After working out, or after you've performed some dynamic stretches, traditional static stretches help loosen your hamstring muscles. Several options exist to stretch while standing, sitting or lying down. While standing, for example, put your feet together and bend over at the waist, trying to touch your feet with your hands. When seated, straighten your legs in front of you and reach for your feet, or extend one leg and bend the other knee in so your foot touches your extended thigh. Reach toward your extended foot with both hands. To try a lying hamstring stretch, lie next to a doorway or wall corner so that the top of your thighs is even with the corner. Lift the inner leg and prop your foot on the wall. Scoot your body down toward the wall to increase the stretch. Alternatively, lie on your back and lift one straight leg as high as possible, wrapping a towel or exercise strap around the ball of your foot so you can pull and increase the stretch.
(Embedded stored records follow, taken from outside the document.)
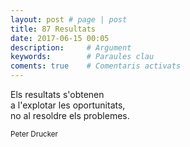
 ```yaml
---
layout: post # page | post
title: 87 Resultats
date: 2017-06-15 00:05
description:     # Argument
keywords:        # Paraules clau
coments: true    # Comentaris activats
---
```


Els resultats s'obtenen<br />
a l'explotar les oportunitats,<br />
no al resoldre els problemes.<br />

<small>Peter Drucker</small>
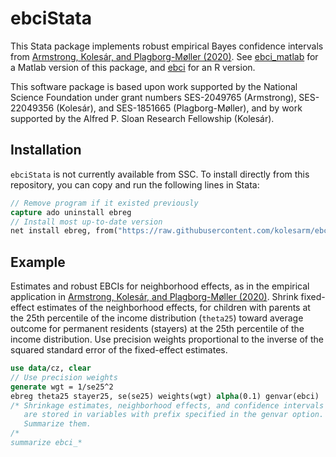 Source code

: # ebciStata

This Stata package implements robust empirical Bayes confidence intervals from
[Armstrong, Kolesár, and Plagborg-Møller
(2020)](https://arxiv.org/abs/2004.03448). See
[ebci_matlab](https://github.com/mikkelpm/ebci_matlab) for a Matlab version of
this package, and [ebci](https://github.com/kolesarm/ebci) for an R version.

This software package is based upon work supported by the National Science
Foundation under grant numbers SES-2049765 (Armstrong), SES-22049356 (Kolesár),
and SES-1851665 (Plagborg-Møller), and by work supported by the Alfred P. Sloan
Research Fellowship (Kolesár).

## Installation

`ebciStata` is not currently available from SSC. To install directly from this
repository, you can copy and run the following lines in Stata:
```stata
// Remove program if it existed previously
capture ado uninstall ebreg
// Install most up-to-date version
net install ebreg, from("https://raw.githubusercontent.com/kolesarm/ebciStata/master")
```

## Example

Estimates and robust EBCIs for neighborhood effects, as in the empirical
application in [Armstrong, Kolesár, and Plagborg-Møller
(2020)](https://arxiv.org/abs/2004.03448). Shrink fixed-effect estimates of the
neighborhood effects, for children with parents at the 25th percentile of the
income distribution (`theta25`) toward average outcome for permanent residents
(stayers) at the 25th percentile of the income distribution. Use precision
weights proportional to the inverse of the squared standard error of the
fixed-effect estimates.

```stata
use data/cz, clear
// Use precision weights
generate wgt = 1/se25^2
ebreg theta25 stayer25, se(se25) weights(wgt) alpha(0.1) genvar(ebci)
/* Shrinkage estimates, neighborhood effects, and confidence intervals
   are stored in variables with prefix specified in the genvar option.
   Summarize them.
/*
summarize ebci_*
```
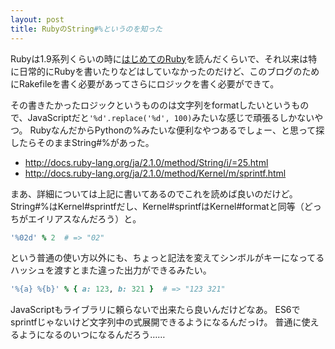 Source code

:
 ```yaml
---
layout: post
title: RubyのString#%というのを知った
---
```

Rubyは1.9系列くらいの時に[はじめてのRuby](http://www.amazon.co.jp/%E5%88%9D%E3%82%81%E3%81%A6%E3%81%AERuby-Yugui/dp/4873113679)を読んだくらいで、それ以来は特に日常的にRubyを書いたりなどはしていなかったのだけど、このブログのためにRakefileを書く必要があってさらにロジックを書く必要ができて。

その書きたかったロジックというもののは文字列をformatしたいというもので、JavaScriptだと`'%d'.replace('%d', 100)`みたいな感じで頑張るしかないやつ。
RubyなんだからPythonの%みたいな便利なやつあるでしょー、と思って探したらそのままString#%があった。

- http://docs.ruby-lang.org/ja/2.1.0/method/String/i/=25.html
- http://docs.ruby-lang.org/ja/2.1.0/method/Kernel/m/sprintf.html

まあ、詳細については上記に書いてあるのでこれを読めば良いのだけど。
String#%はKernel#sprintfだし、Kernel#sprintfはKernel#formatと同等（どっちがエイリアスなんだろう）と。

```ruby
'%02d' % 2  # => "02"
```

という普通の使い方以外にも、ちょっと記法を変えてシンボルがキーになってるハッシュを渡すとまた違った出力ができるみたい。

```ruby
'%{a} %{b}' % { a: 123, b: 321 }  # => "123 321"
```

JavaScriptもライブラリに頼らないで出来たら良いんだけどなあ。
ES6でsprintfじゃないけど文字列中の式展開できるようになるんだっけ。
普通に使えるようになるのいつになるんだろう……
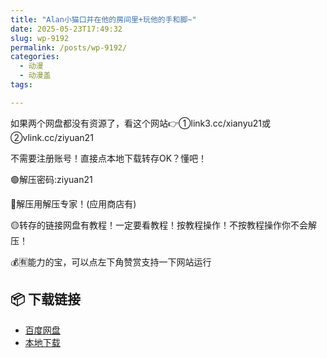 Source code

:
 ```yaml
---
title: "Alan小猫口并在他的房间里+玩他的手和脚~"
date: 2025-05-23T17:49:32
slug: wp-9192
permalink: /posts/wp-9192/
categories:
  - 动漫
  - 动漫盖
tags:

---
```


如果两个网盘都没有资源了，看这个网站👉①link3.cc/xianyu21或②vlink.cc/ziyuan21

不需要注册账号！直接点本地下载转存OK？懂吧！

🟢解压密码:ziyuan21

🔵解压用解压专家！(应用商店有)

🟡转存的链接网盘有教程！一定要看教程！按教程操作！不按教程操作你不会解压！

💰🈶能力的宝，可以点左下角赞赏支持一下网站运行

## 📦 下载链接
- [百度网盘](https://blziyuan21.com/pay-download/9192?key=8d7bd4ff4d&down_id=0)
- [本地下载](https://blziyuan21.com/pay-download/9192?key=8d7bd4ff4d&down_id=1)

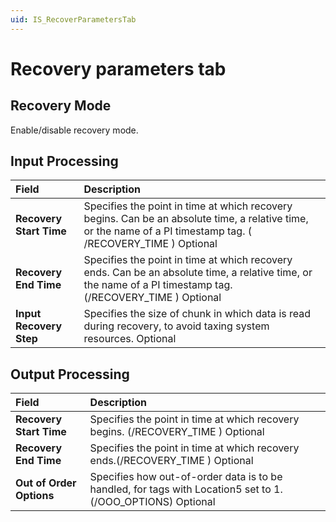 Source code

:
 ```yaml
---
uid: IS_RecoverParametersTab
---
```


# Recovery parameters tab

<!-- Draft comment: INTERFACE-SPECIFIC: Replace with content for your interface. -->

## Recovery Mode

Enable/disable recovery mode.

## Input Processing

| Field | Description |
|:-|:-|
| **Recovery Start Time** | Specifies the point in time at which recovery begins. Can be an absolute time, a relative time, or the name of a PI timestamp tag. ( /RECOVERY_TIME ) Optional |
| **Recovery End Time** | Specifies the point in time at which recovery ends. Can be an absolute time, a relative time, or the name of a PI timestamp tag. (/RECOVERY_TIME ) Optional |
| **Input Recovery Step** | Specifies the size of chunk in which data is read during recovery, to avoid taxing system resources. Optional |

## Output Processing

| Field | Description |
|:-|:-|
| **Recovery Start Time** | Specifies the point in time at which recovery begins. (/RECOVERY_TIME ) Optional |
| **Recovery End Time** | Specifies the point in time at which recovery ends.(/RECOVERY_TIME ) Optional |
| **Out of Order Options** | Specifies how out-of-order data is to be handled, for tags with Location5 set to 1. (/OOO_OPTIONS) Optional |

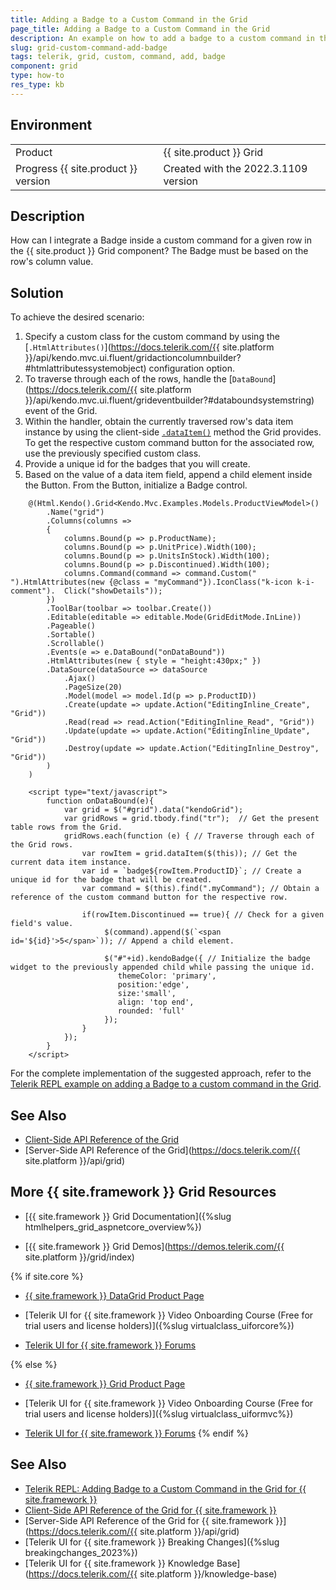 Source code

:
 ```yaml
---
title: Adding a Badge to a Custom Command in the Grid
page_title: Adding a Badge to a Custom Command in the Grid
description: An example on how to add a badge to a custom command in the {{ site.product }} Grid.
slug: grid-custom-command-add-badge
tags: telerik, grid, custom, command, add, badge
component: grid
type: how-to
res_type: kb
---
```


## Environment

<table>
 <tr>
  <td>Product</td>
  <td>{{ site.product }} Grid</td>
 </tr>
 <tr>
  <td>Progress {{ site.product }} version</td>
  <td>Created with the 2022.3.1109 version</td>
 </tr>
</table>

## Description

How can I integrate a Badge inside a custom command for a given row in the {{ site.product }} Grid component? The Badge must be based on the row's column value.


## Solution

To achieve the desired scenario:

1. Specify a custom class for the custom command by using the [`.HtmlAttributes()`](https://docs.telerik.com/{{ site.platform }}/api/kendo.mvc.ui.fluent/gridactioncolumnbuilder?#htmlattributessystemobject) configuration option.
1. To traverse through each of the rows, handle the [`DataBound`](https://docs.telerik.com/{{ site.platform }}/api/kendo.mvc.ui.fluent/grideventbuilder?#databoundsystemstring) event of the Grid.
1. Within the handler, obtain the currently traversed row's data item instance by using the client-side [`.dataItem()`](https://docs.telerik.com/kendo-ui/api/javascript/ui/grid/methods/dataitem) method the Grid provides. To get the respective custom command button for the associated row, use the previously specified custom class.
1. Provide a unique id for the badges that you will create.
1. Based on the value of a data item field, append a child element inside the Button. From the Button, initialize a Badge control. 

```Razor Index.cshtml
    @(Html.Kendo().Grid<Kendo.Mvc.Examples.Models.ProductViewModel>()
        .Name("grid")
        .Columns(columns =>
        {
            columns.Bound(p => p.ProductName);
            columns.Bound(p => p.UnitPrice).Width(100);
            columns.Bound(p => p.UnitsInStock).Width(100);
            columns.Bound(p => p.Discontinued).Width(100);
            columns.Command(command => command.Custom(" ").HtmlAttributes(new {@class = "myCommand"}).IconClass("k-icon k-i-comment").  Click("showDetails"));
        })
        .ToolBar(toolbar => toolbar.Create())
        .Editable(editable => editable.Mode(GridEditMode.InLine))
        .Pageable()
        .Sortable()
        .Scrollable()
        .Events(e => e.DataBound("onDataBound"))
        .HtmlAttributes(new { style = "height:430px;" })
        .DataSource(dataSource => dataSource
            .Ajax()
            .PageSize(20)
            .Model(model => model.Id(p => p.ProductID))
            .Create(update => update.Action("EditingInline_Create", "Grid"))
            .Read(read => read.Action("EditingInline_Read", "Grid"))
            .Update(update => update.Action("EditingInline_Update", "Grid"))
            .Destroy(update => update.Action("EditingInline_Destroy", "Grid"))
        )
    )
```
```JS script.js
    <script type="text/javascript">
        function onDataBound(e){
            var grid = $("#grid").data("kendoGrid");
            var gridRows = grid.tbody.find("tr");  // Get the present table rows from the Grid.
            gridRows.each(function (e) { // Traverse through each of the Grid rows.
                var rowItem = grid.dataItem($(this)); // Get the current data item instance.
                var id = `badge${rowItem.ProductID}`; // Create a unique id for the badge that will be created.
                var command = $(this).find(".myCommand"); // Obtain a reference of the custom command button for the respective row.
                
                if(rowItem.Discontinued == true){ // Check for a given field's value.
                     $(command).append($(`<span id='${id}'>5</span>`)); // Append a child element.

                     $("#"+id).kendoBadge({ // Initialize the badge widget to the previously appended child while passing the unique id.
                        themeColor: 'primary',
                        position:'edge',
                        size:'small',
                        align: 'top end',
                        rounded: 'full'
                     });
                }
            });
        }
    </script>
```

For the complete implementation of the suggested approach, refer to the [Telerik REPL example on adding a Badge to a custom command in the Grid](https://netcorerepl.telerik.com/cGlQvqvR164D3E7V21).

## See Also

* [Client-Side API Reference of the Grid](https://docs.telerik.com/kendo-ui/api/javascript/ui/grid)
* [Server-Side API Reference of the Grid](https://docs.telerik.com/{{ site.platform }}/api/grid)


## More {{ site.framework }} Grid Resources

* [{{ site.framework }} Grid Documentation]({%slug htmlhelpers_grid_aspnetcore_overview%})

* [{{ site.framework }} Grid Demos](https://demos.telerik.com/{{ site.platform }}/grid/index)

{% if site.core %}
* [{{ site.framework }} DataGrid Product Page](https://www.telerik.com/aspnet-core-ui/grid)

* [Telerik UI for {{ site.framework }} Video Onboarding Course (Free for trial users and license holders)]({%slug virtualclass_uiforcore%})

* [Telerik UI for {{ site.framework }} Forums](https://www.telerik.com/forums/aspnet-core-ui)

{% else %}
* [{{ site.framework }} Grid Product Page](https://www.telerik.com/aspnet-mvc/grid)

* [Telerik UI for {{ site.framework }} Video Onboarding Course (Free for trial users and license holders)]({%slug virtualclass_uiformvc%})

* [Telerik UI for {{ site.framework }} Forums](https://www.telerik.com/forums/aspnet-mvc)
{% endif %}

## See Also

* [Telerik REPL: Adding Badge to a Custom Command in the Grid for {{ site.framework }}](https://netcorerepl.telerik.com/cGlQvqvR164D3E7V21)
* [Client-Side API Reference of the Grid for {{ site.framework }}](https://docs.telerik.com/kendo-ui/api/javascript/ui/grid)
* [Server-Side API Reference of the Grid for {{ site.framework }}](https://docs.telerik.com/{{ site.platform }}/api/grid)
* [Telerik UI for {{ site.framework }} Breaking Changes]({%slug breakingchanges_2023%})
* [Telerik UI for {{ site.framework }} Knowledge Base](https://docs.telerik.com/{{ site.platform }}/knowledge-base)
Hold static stretches for 20 to 30 seconds, and repeat them three to five times.

Relax With Yoga

Yoga poses offer several options for increasing your hamstring flexibility. These poses work well because they tend to engage several muscle groups at once, helping you become more flexible throughout your body, even while you focus on your hamstrings. Positions include the downward-facing dog, where you make an inverted "V" with your body -- only your hands and feet should be touching the floor, with your back and legs straight and your hips pointed toward the ceiling. Or, try the triangle pose, where you stand with arms lifted straight out from your shoulders and your feet wide -- about the same distance from your body as your wrists. Turn one foot outward 90 degrees so it's facing away from your body, then bend at the waist to touch the floor with one hand beside your foot; use a box or stack of books to balance you if you can't touch the floor. Point your other arm toward the ceiling. Hold each pose for 30 to 60 seconds.